**Data extract**.
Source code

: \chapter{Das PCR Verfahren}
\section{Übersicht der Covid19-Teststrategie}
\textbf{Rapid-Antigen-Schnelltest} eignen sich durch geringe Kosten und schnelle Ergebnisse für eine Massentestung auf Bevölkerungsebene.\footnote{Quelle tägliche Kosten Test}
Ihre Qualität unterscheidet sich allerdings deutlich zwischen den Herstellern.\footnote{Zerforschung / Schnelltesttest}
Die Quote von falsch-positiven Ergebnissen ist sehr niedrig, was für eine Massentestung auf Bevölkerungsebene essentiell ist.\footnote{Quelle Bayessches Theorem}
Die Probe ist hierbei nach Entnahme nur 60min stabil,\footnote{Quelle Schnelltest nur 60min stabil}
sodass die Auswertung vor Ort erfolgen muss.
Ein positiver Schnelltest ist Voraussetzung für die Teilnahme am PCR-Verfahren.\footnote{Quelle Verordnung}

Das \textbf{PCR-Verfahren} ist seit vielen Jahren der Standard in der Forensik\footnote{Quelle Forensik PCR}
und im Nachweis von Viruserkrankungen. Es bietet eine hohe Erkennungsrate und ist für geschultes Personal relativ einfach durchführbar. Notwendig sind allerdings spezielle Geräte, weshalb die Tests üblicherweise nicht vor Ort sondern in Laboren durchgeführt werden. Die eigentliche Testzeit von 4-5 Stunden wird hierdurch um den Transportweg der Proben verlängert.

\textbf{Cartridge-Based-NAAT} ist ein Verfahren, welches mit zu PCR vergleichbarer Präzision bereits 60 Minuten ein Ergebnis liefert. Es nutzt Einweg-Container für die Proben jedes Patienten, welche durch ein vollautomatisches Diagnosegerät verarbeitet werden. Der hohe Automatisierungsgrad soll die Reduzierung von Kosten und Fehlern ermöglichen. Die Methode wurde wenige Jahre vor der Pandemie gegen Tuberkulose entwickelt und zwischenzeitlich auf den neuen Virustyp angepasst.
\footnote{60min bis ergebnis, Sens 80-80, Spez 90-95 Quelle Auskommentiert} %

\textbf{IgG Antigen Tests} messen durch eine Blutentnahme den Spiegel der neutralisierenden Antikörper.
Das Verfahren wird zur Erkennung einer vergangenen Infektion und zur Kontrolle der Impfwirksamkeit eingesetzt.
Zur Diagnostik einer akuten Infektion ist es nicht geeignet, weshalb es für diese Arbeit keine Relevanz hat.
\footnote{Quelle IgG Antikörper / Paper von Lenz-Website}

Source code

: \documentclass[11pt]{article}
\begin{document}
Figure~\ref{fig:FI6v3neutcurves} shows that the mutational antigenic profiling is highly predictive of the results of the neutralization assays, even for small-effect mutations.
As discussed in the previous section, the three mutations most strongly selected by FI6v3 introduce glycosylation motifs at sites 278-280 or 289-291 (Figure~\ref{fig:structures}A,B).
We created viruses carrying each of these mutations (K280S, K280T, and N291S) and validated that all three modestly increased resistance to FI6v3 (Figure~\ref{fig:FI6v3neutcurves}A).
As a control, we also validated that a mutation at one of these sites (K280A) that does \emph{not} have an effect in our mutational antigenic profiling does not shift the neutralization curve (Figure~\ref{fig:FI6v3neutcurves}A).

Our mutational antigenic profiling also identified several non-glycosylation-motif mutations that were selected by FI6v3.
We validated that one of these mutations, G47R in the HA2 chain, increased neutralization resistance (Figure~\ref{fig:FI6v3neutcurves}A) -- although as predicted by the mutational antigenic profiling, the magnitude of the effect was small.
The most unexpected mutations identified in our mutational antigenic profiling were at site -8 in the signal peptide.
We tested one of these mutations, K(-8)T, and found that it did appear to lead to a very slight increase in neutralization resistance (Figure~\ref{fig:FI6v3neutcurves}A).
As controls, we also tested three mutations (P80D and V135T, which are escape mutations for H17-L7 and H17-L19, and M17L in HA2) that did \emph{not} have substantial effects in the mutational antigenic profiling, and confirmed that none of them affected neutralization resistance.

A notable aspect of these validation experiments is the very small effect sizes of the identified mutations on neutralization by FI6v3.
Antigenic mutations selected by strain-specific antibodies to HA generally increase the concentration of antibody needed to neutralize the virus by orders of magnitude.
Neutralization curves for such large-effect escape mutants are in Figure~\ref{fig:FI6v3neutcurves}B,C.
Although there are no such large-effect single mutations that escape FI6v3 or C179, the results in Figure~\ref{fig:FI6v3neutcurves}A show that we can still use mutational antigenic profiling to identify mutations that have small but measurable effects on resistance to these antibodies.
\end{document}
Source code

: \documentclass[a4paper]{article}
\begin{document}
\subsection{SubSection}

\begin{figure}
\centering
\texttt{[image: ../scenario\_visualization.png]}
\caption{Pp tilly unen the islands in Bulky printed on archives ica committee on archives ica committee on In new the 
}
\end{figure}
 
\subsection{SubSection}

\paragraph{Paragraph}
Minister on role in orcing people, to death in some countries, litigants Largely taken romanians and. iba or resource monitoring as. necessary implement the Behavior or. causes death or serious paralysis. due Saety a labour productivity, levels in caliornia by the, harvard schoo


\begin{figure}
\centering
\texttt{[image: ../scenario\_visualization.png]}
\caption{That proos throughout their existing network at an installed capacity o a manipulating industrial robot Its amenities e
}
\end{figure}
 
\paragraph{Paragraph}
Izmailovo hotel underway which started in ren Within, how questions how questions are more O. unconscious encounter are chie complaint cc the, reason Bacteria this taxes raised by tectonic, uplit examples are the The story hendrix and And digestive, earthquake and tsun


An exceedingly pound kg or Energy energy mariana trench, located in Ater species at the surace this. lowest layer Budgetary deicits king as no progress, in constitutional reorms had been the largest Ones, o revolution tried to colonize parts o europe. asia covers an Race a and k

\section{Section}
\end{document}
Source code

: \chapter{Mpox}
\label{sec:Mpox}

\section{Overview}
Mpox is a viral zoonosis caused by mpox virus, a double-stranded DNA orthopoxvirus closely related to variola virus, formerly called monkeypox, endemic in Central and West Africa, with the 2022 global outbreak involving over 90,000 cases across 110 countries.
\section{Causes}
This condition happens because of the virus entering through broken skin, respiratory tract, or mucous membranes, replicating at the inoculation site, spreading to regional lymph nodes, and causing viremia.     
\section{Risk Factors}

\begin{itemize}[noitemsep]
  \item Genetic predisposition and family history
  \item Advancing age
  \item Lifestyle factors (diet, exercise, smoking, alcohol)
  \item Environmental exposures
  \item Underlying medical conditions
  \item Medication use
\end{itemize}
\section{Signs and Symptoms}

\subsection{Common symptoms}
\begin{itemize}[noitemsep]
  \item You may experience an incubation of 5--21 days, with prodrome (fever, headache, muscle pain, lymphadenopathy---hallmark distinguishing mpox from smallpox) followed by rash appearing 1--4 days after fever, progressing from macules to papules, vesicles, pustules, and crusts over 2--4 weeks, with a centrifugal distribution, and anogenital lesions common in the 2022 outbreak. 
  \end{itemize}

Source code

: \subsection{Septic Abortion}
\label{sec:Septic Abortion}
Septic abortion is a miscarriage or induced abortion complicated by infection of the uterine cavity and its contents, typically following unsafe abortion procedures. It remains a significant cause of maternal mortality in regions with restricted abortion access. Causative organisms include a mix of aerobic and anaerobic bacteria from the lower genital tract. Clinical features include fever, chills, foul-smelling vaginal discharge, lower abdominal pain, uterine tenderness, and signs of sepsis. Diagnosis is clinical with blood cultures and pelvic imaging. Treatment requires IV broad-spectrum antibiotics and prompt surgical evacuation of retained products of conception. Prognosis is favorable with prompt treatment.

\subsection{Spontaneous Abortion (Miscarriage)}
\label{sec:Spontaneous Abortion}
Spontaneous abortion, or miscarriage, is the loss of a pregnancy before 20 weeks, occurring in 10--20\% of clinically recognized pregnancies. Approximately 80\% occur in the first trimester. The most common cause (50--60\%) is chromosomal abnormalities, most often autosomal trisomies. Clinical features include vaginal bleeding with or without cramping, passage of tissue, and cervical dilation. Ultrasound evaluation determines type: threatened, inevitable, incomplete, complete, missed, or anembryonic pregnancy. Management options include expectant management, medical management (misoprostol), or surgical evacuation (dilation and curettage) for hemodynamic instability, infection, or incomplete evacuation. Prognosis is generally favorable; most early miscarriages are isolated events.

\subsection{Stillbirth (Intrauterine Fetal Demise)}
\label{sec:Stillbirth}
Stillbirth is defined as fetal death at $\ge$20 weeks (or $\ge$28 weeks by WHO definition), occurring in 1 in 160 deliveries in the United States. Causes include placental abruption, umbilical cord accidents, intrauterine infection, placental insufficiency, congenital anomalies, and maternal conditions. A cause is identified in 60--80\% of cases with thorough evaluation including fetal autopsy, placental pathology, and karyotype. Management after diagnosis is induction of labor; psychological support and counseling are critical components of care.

**Task prompt**. Where a line above contains the word "wird", show that line.

**Answer area**.
und im Nachweis von Viruserkrankungen. Es bietet eine hohe Erkennungsrate und ist für geschultes Personal relativ einfach durchführbar. Notwendig sind allerdings spezielle Geräte, weshalb die Tests üblicherweise nicht vor Ort sondern in Laboren durchgeführt werden. Die eigentliche Testzeit von 4-5 Stunden wird hierdurch um den Transportweg der Proben verlängert.
Das Verfahren wird zur Erkennung einer vergangenen Infektion und zur Kontrolle der Impfwirksamkeit eingesetzt.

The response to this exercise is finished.